The course of Machine Learning System Designs (or MLOps) aims at enabling students to truly build fully functional "user-ready" ML systems. It will look at the whole lifecycle of building a real world ML application. At the end of the course, students will be familiar with key tools and frameworks of MLOps.
We are in the early days of the AI revolution, which is expected to bring a large impact to many industries. There is a large demand for skilled engineers who are able to build ML systems.
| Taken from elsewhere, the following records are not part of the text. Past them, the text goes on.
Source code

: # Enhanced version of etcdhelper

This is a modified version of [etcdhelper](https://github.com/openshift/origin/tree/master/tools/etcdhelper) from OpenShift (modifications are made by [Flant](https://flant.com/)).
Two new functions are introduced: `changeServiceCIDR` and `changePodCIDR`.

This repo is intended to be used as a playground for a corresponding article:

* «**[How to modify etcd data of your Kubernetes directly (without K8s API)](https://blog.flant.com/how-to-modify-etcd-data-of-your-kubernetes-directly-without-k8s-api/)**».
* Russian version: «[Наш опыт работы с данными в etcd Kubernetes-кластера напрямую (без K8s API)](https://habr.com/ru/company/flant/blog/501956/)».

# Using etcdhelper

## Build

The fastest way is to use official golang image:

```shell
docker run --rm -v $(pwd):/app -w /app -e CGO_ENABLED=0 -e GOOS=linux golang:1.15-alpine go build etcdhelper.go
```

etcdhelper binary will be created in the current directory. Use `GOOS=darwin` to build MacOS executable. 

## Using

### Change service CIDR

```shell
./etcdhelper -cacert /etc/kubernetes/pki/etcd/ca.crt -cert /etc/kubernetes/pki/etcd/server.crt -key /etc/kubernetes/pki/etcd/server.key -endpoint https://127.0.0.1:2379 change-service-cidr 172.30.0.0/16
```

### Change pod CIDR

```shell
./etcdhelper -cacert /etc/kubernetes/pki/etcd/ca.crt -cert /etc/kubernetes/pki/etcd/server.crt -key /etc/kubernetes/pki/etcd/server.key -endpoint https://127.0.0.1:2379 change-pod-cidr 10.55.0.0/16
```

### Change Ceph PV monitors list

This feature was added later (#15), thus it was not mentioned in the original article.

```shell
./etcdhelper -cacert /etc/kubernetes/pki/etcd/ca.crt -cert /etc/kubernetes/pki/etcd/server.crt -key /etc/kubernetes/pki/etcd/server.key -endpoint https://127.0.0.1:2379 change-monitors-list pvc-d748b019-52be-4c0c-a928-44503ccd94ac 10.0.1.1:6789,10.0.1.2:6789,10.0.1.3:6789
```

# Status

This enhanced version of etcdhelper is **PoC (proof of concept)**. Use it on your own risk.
Bringing a Machine Learning application to production requires many more efforts than solely the ML model development. Famously, there is a large hidden technical debts in designing and implementing all the components coming around your model.
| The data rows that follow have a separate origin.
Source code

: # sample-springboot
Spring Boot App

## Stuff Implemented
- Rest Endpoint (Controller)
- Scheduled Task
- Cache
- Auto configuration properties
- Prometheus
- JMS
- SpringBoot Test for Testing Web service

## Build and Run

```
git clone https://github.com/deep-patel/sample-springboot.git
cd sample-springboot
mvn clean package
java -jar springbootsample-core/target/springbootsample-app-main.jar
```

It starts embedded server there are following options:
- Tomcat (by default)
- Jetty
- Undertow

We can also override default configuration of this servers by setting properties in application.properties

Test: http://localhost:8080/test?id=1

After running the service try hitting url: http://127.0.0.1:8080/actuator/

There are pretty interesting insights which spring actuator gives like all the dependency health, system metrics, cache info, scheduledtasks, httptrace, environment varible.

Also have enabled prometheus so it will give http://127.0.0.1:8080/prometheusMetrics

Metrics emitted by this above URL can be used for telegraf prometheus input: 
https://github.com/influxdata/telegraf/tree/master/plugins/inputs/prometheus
This course and material contained in this repo aims at closing that technical debt by providing essential tools and best practices in MLOps.
- Teaching Staff:
- Thomas Vrancken (Instructor): t.vrancken@uliege.be
- Matthias Pirlet (Teaching Assistant): Matthias.Pirlet@uliege.be
- Class time & place: Classes are held from 9:00 to 12:30 every Monday in B37 S.42 (-1/42) [Liège Sart-Tilman - Polytech]
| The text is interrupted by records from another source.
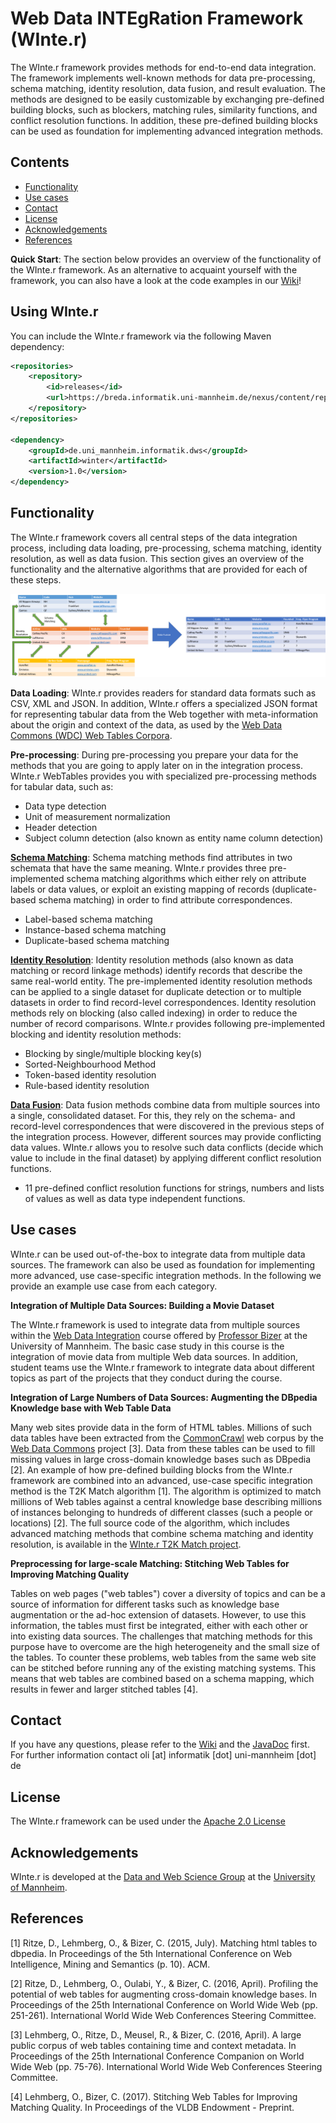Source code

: # **W**eb Data **INTE**g**R**ation Framework (WInte.r)

The WInte.r framework provides methods for end-to-end data integration. The framework implements well-known methods for data pre-processing, schema matching, identity resolution, data fusion, and result evaluation.  The methods are designed to be easily customizable by exchanging pre-defined building blocks, such as blockers, matching rules, similarity functions, and conflict resolution functions. In addition, these pre-defined building blocks can be used as foundation for implementing advanced integration methods.

## Contents
- [Functionality](#functionality)
- [Use cases](#use-cases)
- [Contact](#contact)
- [License](#license)
- [Acknowledgements](#acknowledgements)
- [References](#references)

**Quick Start**: The section below provides an overview of the functionality of the WInte.r framework. As an alternative to acquaint yourself with the framework, you can also have a look at the code examples in our [Wiki](../../wiki)!

## Using WInte.r

You can include the WInte.r framework via the following Maven dependency:

```xml
<repositories>
	<repository>
		<id>releases</id>
		<url>https://breda.informatik.uni-mannheim.de/nexus/content/repositories/releases/</url>
	</repository>
</repositories>

<dependency>
	<groupId>de.uni_mannheim.informatik.dws</groupId>
	<artifactId>winter</artifactId>
	<version>1.0</version>
</dependency>
```



## Functionality
The WInte.r framework covers all central steps of the data integration process, including data loading, pre-processing, schema matching, identity resolution, as well as data fusion. This section gives an overview of the functionality and the alternative algorithms that are provided for each of these steps.

![Data Integration Process Example](/img/integration_overview.png)

**Data Loading**: WInte.r provides readers for standard data formats such as CSV, XML and JSON. In addition, WInte.r offers a specialized JSON format for representing tabular data from the Web together with meta-information about the origin and context of the data, as used by the [Web Data Commons (WDC) Web Tables Corpora](http://www.webdatacommons.org/webtables/index.html).

**Pre-processing**: During pre-processing you prepare your data for the methods that you are going to apply later on in the integration process. WInte.r WebTables provides you with specialized pre-processing methods for tabular data, such as:
-	Data type detection
-	Unit of measurement normalization
-	Header detection
-	Subject column detection (also known as entity name column detection)

**[Schema Matching](../../wiki/SchemaMatching)**: Schema matching methods find attributes in two schemata that have the same meaning. WInte.r provides three pre-implemented schema matching algorithms which either rely on attribute labels or data values, or exploit an existing mapping of records (duplicate-based schema matching) in order to find attribute correspondences.
-	Label-based schema matching
-	Instance-based schema matching
-	Duplicate-based schema matching

**[Identity Resolution](../../wiki/IdentityResolution)**: Identity resolution methods (also known as data matching or record linkage methods) identify records that describe the same real-world entity. The pre-implemented identity resolution methods can be applied to a single dataset for duplicate detection or to multiple datasets in order to find record-level correspondences. Identity resolution methods rely on blocking (also called indexing) in order to reduce the number of record comparisons. WInte.r provides following pre-implemented blocking and identity resolution methods:
-	Blocking by single/multiple blocking key(s)
-	Sorted-Neighbourhood Method
-	Token-based identity resolution
-	Rule-based identity resolution

**[Data Fusion](../../wiki/DataFusion)**: Data fusion methods combine data from multiple sources into a single, consolidated dataset. For this, they rely on the schema- and record-level correspondences that were discovered in the previous steps of the integration process. However, different sources may provide conflicting data values. WInte.r allows you to resolve such data conflicts (decide which value to include in the final dataset) by applying different conflict resolution functions.
-	11 pre-defined conflict resolution functions for strings, numbers and lists of values as well as data type independent functions.

## Use cases

WInte.r can be used out-of-the-box to integrate data from multiple data sources. The framework can also be used as foundation for implementing more advanced, use case-specific integration methods. In the following we provide an example use case from each category.

**Integration of Multiple Data Sources: Building a Movie Dataset**

The WInte.r framework is used to integrate data from multiple sources within the [Web Data Integration](http://dws.informatik.uni-mannheim.de/en/teaching/courses-for-master-candidates/ie670webdataintegration/) course offered by [Professor Bizer](http://dws.informatik.uni-mannheim.de/bizer) at the University of Mannheim. The basic case study in this course is the integration of movie data from multiple Web data sources. In addition, student teams use the WInte.r framework to integrate data about different topics as part of the projects that they conduct during the course.

**Integration of Large Numbers of Data Sources: Augmenting the DBpedia Knowledge base with Web Table Data**

Many web sites provide data in the form of HTML tables. Millions of such data tables have been extracted from the [CommonCrawl](http://commoncrawl.org/) web corpus by the [Web Data Commons](http://webdatacommons.org/webtables/) project [3]. Data from these tables can be used to fill missing values in large cross-domain knowledge bases such as DBpedia [2]. An example of how pre-defined building blocks from the WInte.r framework are combined into an advanced, use-case specific integration method is the T2K Match algorithm [1]. The algorithm is optimized to match millions of Web tables against a central knowledge base describing millions of instances belonging to hundreds of different classes  (such a people or locations) [2]. The full source code of the algorithm, which includes advanced matching methods that combine schema matching and identity resolution, is available in the [WInte.r T2K Match project](https://github.com/olehmberg/T2KMatch).

**Preprocessing for large-scale Matching: Stitching Web Tables for Improving Matching Quality**

Tables on web pages ("web tables") cover a diversity of topics and can be a source of information for different tasks such as knowledge base augmentation or the ad-hoc extension of datasets. However, to use this information, the tables must first be integrated, either with each other or into existing data sources. The challenges that matching methods for this purpose have to overcome are the high heterogeneity and the small size of the tables.
To counter these problems, web tables from the same web site can be stitched before running any of the existing matching systems. This means that web tables are combined based on a schema mapping, which results in fewer and larger stitched tables [4].
  

## Contact

If you have any questions, please refer to the [Wiki](../../wiki) and the [JavaDoc](https://olehmberg.github.io/winter/javadoc/) first. For further information contact oli [at] informatik [dot] uni-mannheim [dot] de

## License

The WInte.r framework can be used under the [Apache 2.0 License](http://www.apache.org/licenses/LICENSE-2.0)

## Acknowledgements

WInte.r is developed at the [Data and Web Science Group](http://dws.informatik.uni-mannheim.de/) at the [University of Mannheim](http://www.uni-mannheim.de/).

## References
[1] Ritze, D., Lehmberg, O., & Bizer, C. (2015, July). Matching html tables to dbpedia. In Proceedings of the 5th International Conference on Web Intelligence, Mining and Semantics (p. 10). ACM.

[2] Ritze, D., Lehmberg, O., Oulabi, Y., & Bizer, C. (2016, April). Profiling the potential of web tables for augmenting cross-domain knowledge bases. In Proceedings of the 25th International Conference on World Wide Web (pp. 251-261). International World Wide Web Conferences Steering Committee.

[3] Lehmberg, O., Ritze, D., Meusel, R., & Bizer, C. (2016, April). A large public corpus of web tables containing time and context metadata. In Proceedings of the 25th International Conference Companion on World Wide Web (pp. 75-76). International World Wide Web Conferences Steering Committee.

[4] Lehmberg, O., Bizer, C. (2017). Stitching Web Tables for Improving Matching Quality. In Proceedings of the VLDB Endowment - Preprint.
- Note that it was changed from the original room B28 R.75 (0/75) as we were a too large group for it.
- The new room is not available on the 04/03/2024. That day we will be back in room B28 R.75 (0/75).- Support: You can ask any question by email, during (or after) classes or in person during open office hours every Monday till 18:00 in office 77B (building B28).
- Communication: Main communication point will be Discord (link). Official communication might also come by email.
Note that links to the lecture and labs slides will always be provided shortly before the actual date.
Date | Week # | Sprint # | Description | Material (gradually added) |
---|---|---|---|---|
05/02/2024 | W0 | Sprint 0 | Course introduction | lecture slides |
12/02/2024 | W1 | Sprint 1 | Use case definition | lecture slides |
19/02/2024 | W2 | Sprint 1 | Project organisation Lab git code versioning |
lecture slides lab slides |
26/02/2024 | W3 | Sprint 2 | Data processing Lab YData-profiling |
lecture slides lab slides - lab notebook |
04/03/2024 | W4 | Sprint 2 | Model development(class in B28 R.75 (0/75)) | lecture slides lab folder |
11/03/2024 - 18/03/2024 | W4 | Sprint 2 | MS 1 presentations | See project section |
11/03/2024 | W5 | Sprint 3 | API implementation | lecture slides guest lecture lab folder |
18/03/2024 | W6 | Sprint 3 | Model serving & Cloud infrastructure | lecture slides guest lecture lab folder |
25/03/2024 | W7 | Sprint 4 | Serving & training optimisation | lecture slides lab folder |
01/04/2024 | No Class | No Class | No Class | No Class |
08/04/2024 | W8 | Sprint 4 | Model Pipeline | lecture slides lab folder |
15/04/2024 | W9 | Sprint 5 | Monitoring & dashboarding | lecture slides lab folder |
22/04/2024 | No Class | No Class | No Class | No Class |
29/04/2024 | No Class | No Class | No Class | No Class |
06/05/2024 | W10 | Sprint 5 | CICD | lecture slides lab folder |
13/05/2024 | W11 | Closing sprint | MS 2 presentations | See project section |
31/05/2024 | Exam | See exam section |
- Relevant: Focused on core concepts of building ML applications. Tailored choice of current best practices.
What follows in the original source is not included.